Sunday 6 November 2011

'Fatal legal flaw' possible in children's hospital plan

THE DEPARTMENT of Health failed to comply with an EU requirement for a strategic environmental assessment of the proposed national children’s hospital in Dublin, An Bord Pleanála has been told.

In a submission to the board’s oral hearing on the hospital, the Heritage Council said the department’s failure to carry out the assessment could be a “fatal legal flaw” in the planning process.

The council, a statutory body, said much of the conflict over the hospital’s proposed height and bulk resulted from this failure by the department to assess the environmental implications before deciding in May 2006 to go ahead with the €650 million project.

An Bord Pleanála is holding oral hearings into the plan to build the 16-storey hospital on a two-hectare site on the grounds of the Mater hospital. It is due to be completed in 2016.

The National Children’s Hospital Development Board says an environmental report on Dublin City Council’s 2008 Mountjoy/ Phibsboro local area plan, which covered the Mater site, was adequate to fulfil an EU directive’s requirement for a strategic environmental assessment.

However Colm Murray, the Heritage Council’s architecture officer, said the directive, which was transposed into Irish law in 2004, related to “all decisions in respect of plans and programmes that may have an environmental effect”, such as the proposed hospital.

It also required an examination of alternatives. “Without real alternatives, there is no scope for choice or judgment and the environmental impact process is pointless and flawed”, he said in a submission to the oral hearing. This could be “a fatal legal flaw in the decision-making process”.

The fact that an environmental report was done on the Mountjoy/ Phibsboro local area plan, published in March 2008, was insufficient, as “the prior decision of government [to locate the hospital on the Mater site] prevented the generation of alternatives”.

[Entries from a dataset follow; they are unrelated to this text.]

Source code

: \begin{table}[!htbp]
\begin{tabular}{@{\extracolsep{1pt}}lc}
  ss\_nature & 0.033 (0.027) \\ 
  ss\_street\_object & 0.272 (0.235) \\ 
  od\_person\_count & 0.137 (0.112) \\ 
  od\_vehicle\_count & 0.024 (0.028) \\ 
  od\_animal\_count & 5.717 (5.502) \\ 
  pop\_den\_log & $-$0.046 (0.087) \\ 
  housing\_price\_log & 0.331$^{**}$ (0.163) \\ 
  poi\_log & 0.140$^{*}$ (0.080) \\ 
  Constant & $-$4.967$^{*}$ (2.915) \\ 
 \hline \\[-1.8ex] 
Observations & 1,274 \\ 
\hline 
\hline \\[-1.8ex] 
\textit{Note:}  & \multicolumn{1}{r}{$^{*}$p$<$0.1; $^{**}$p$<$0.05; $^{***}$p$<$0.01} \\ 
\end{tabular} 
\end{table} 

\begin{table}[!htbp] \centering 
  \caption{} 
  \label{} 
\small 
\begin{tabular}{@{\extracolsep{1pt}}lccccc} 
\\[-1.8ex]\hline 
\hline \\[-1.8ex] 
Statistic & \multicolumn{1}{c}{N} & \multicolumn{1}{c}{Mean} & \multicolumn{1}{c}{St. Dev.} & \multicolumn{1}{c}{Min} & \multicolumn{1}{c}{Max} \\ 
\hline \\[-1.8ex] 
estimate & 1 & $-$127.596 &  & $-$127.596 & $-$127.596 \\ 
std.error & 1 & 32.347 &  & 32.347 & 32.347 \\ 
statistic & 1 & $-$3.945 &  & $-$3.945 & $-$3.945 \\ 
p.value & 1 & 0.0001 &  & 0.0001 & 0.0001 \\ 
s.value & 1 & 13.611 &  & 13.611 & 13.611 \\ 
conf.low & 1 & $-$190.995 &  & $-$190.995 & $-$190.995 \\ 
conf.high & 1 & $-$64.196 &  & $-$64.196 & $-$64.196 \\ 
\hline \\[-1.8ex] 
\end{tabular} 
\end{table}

An Bord Pleanála’s minutes of pre-planning consultations with the applicants record them as saying the decision to locate the hospital on the Mater site “was based on medical policy more so than planning policy and [they] acknowledged that it could be a contentious matter”.

Mr Murray said the Heritage Council “is of the view that the integrity and authenticity of Dublin as a candidate [Unesco] World Heritage Site ought to be a major material consideration in this planning decision”, because the 16-storey hospital would have negative impacts.

He noted that conservation architect Paul Arnold had conceded that “the adverse impact on St George’s Church [in nearby Hardwicke Place] will be high” and there would also be “identifiable adverse impacts” on North Great George’s Street and O’Connell Street.

An Taisce, in its submission to An Bord Pleanála’s oral hearing, drew attention to two alternatives that were not considered – a €102 million expansion plan for Our Lady’s Children’s Hospital in Crumlin and a publicly owned site between St James’s Hospital and Heuston Station. The latter site, it said, “offers more than double the footprint compared to the existing proposal” and was also “substantially co-located with a major adult teaching hospital, requiring only a 90m link to St James’s” as well as adequate space for expansion.

Lawyer James Nix, who appeared for An Taisce, also argued there was a failure to observe the EU’s strategic environmental assessment directive (SEA) and this “continues to the present day”, with the decision to opt for the Mater site “taken as a fait accompli” in the Mountjoy/Phibsboro local area plan.

“In effect, the failure to meet the SEA begins in 2006 and persists into the arms of An Bord Pleanála,” Mr Nix said. “Indeed, looking at what took place over these five years, the decision-making process is compromised by the very mischief that the SEA directive seeks to avoid.

“By failing to ascertain and study alternatives, we witness an unshakeable faith that the decision must be right in the first place. This cannot be the process, and is indeed the last thing the framers and those adopting the [SEA] directive . . . intended.”